─── Provided data ───

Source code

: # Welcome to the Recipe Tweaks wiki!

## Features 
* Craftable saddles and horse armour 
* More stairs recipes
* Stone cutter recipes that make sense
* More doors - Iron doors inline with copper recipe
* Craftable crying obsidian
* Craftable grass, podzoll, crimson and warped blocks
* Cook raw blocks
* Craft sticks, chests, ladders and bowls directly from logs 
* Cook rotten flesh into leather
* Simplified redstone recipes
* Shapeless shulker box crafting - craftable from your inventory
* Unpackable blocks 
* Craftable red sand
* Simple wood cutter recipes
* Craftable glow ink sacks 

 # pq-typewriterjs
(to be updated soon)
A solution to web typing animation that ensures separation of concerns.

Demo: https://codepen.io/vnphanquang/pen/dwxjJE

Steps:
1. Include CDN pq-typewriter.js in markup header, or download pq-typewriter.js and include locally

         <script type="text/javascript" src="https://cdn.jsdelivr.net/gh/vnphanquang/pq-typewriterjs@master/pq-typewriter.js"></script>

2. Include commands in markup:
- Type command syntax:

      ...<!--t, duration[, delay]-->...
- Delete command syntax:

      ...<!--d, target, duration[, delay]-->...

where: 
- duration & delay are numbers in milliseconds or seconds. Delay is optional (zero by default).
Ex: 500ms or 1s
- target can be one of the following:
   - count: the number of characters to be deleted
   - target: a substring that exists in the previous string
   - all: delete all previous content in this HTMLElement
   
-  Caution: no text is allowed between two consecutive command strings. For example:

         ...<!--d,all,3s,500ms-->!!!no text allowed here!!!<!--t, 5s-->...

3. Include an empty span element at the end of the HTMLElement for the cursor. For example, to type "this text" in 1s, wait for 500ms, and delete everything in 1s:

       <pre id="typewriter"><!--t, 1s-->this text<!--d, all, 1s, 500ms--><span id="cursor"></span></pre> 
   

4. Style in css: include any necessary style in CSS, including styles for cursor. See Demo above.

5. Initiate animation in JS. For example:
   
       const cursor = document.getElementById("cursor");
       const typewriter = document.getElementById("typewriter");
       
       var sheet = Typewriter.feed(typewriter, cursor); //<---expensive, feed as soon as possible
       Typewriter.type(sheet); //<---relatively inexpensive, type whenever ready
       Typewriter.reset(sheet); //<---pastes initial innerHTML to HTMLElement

───

*Your goal*. Report how many lines of the data contain the word "span", using the number alone.

*Exercise response*. 2